When I was asked to write about my 20 favorite films of all time for this anniversary issue, I first glazed over the usual suspects, those all-too-often labeled the best of American cinema: Citizen Kane, Casablanca, Gone with the Wind, The Godfather. Why not just reprint another AFI list and be done with it? Because this is about my favorites, movies I am permitted to love even for the most personal and ludicrous reasons, I have full authoritative sovereignty over my choices, whether reasonable or otherwise under the tenets of sensibility and/or human integrity.

But more importantly, I believe each person should have their favorite films properly defined. Such a list can serve as an immediate Polaroid of the person’s (forgive me) soul, influenced not necessarily by the trivialities of proficiency but by a completely impalpable impact on the individual. Perhaps this is why 15 of the 20 films on my own list were released relatively recently, in this new millennium; and almost half of them are either set in a high school, or are about teenagers. While I admire the brilliance of Orson Welles, as a 16-year-old I relate much more to, say, Evan Rachel Wood. Though I would like to say I use Cahiers du cinéma as bathroom reading material, I do not. Nor can I resist laying down my copy of Qu’est-ce que le cinéma? when I get the urge to pop The Breakfast Club into the DVD player. Would Bazin have been proud? Or rather, am I really supposed to care? No matter how many times I see Godard’s Breathless, I still prefer spending the night watching a Coppola masterpiece – and I mean Sofia.

I have chosen 20 films that spoke to me during the cinematic era of my pubescence, or spoke about me, or maybe just spoke in an entirely different tongue I aimed to master.

I also have no doubt this list is bound to change somewhat as life continues to be lived. Maybe in about six or seven years I’ll find something in The Graduate I’m not able to right now, something beyond a screenplay or Mike Nichols that is instigated by deeply personal individualized epiphany. Yet right now all I’ve got are "maybe" and "perhaps" and "probably" – these, and the 20 films that make me love going to the movies.

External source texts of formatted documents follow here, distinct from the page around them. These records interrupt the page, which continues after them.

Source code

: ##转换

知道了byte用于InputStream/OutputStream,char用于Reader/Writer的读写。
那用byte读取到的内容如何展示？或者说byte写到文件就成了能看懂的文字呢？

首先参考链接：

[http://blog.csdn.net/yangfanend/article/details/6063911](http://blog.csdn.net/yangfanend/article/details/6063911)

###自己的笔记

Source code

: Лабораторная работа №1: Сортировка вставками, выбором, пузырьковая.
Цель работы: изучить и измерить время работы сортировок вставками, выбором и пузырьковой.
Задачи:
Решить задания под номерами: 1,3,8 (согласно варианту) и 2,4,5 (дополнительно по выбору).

The sub-genre of the high school movie has the ability to be subversive in ways both somber and satirical. Saved!, the 2004 comedy starring Mandy Moore, Jenna Malone and the exquisite Eva Amurri, is a barbed cherry lollipop of a film on the absurdity of hypo-Christian fundamentalism; it’s the rare satire that embraces the very people that it mocks. Then there‘s Mean Girls (2004), that epic tidal wave of sheer genius that literally changed the way we think and communicate in our own high schools (no, I’m not kidding); and of course, The Breakfast Club (1985), John Hughes’ opus on teenage stereotype and identity. Judd Nelson is a revelation as the immortal Bender, and I still get chills when I listen to Anthony Michael Hall’s final voiceover (in the fifth grade I even brought sashimi to school for lunch just because Molly Ringwald did). At the end of The Breakfast Club, Simple Minds sang, "Don’t you forget about me"; truly, I never will.

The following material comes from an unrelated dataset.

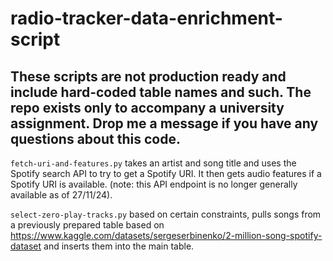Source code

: # radio-tracker-data-enrichment-script

## These scripts are not production ready and include hard-coded table names and such. The repo exists only to accompany a university assignment. Drop me a message if you have any questions about this code. 

`fetch-uri-and-features.py` takes an artist and song title and uses the Spotify search API to try to get a Spotify URI. It then gets audio features if a Spotify URI is available. (note: this API endpoint is no longer generally available as of 27/11/24). 

`select-zero-play-tracks.py` based on certain constraints, pulls songs from a previously prepared table based on https://www.kaggle.com/datasets/sergeserbinenko/2-million-song-spotify-dataset and inserts them into the main table.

There are also the nightmarish visions of teenage years: I love Catherine Hardwicke’s harrowing Thirteen (2003), starring a shattering Evan Rachel Wood as Tracy, a 13-year-old corrupted by resident bad girl Evie (Nikki Reed, who co-wrote the screenplay with Hardwicke) and the pot-laced pavement of downtown L.A. Sofia Coppola’s The Virgin Suicides (1999), on the other hand, is far more delicate: sun-kissed suburbia hides vapidity and isolation under its cracks in this beautiful and poetic adaptation of Jeffrey Eugenides’ novel. What I find most terrifying is Elephant (2003), Gus Van Sant’s astounding interpretation of the Columbine murders. Van Sant’s lens remains voyeuristic and does not cast judgment; by not answering the questions he asks, the reasons for the shootings, the filmmaker addresses the very issue he feels no one is paying attention to: the soul-sucking wasteland that is high school, cultivated by adults, blamed on the children.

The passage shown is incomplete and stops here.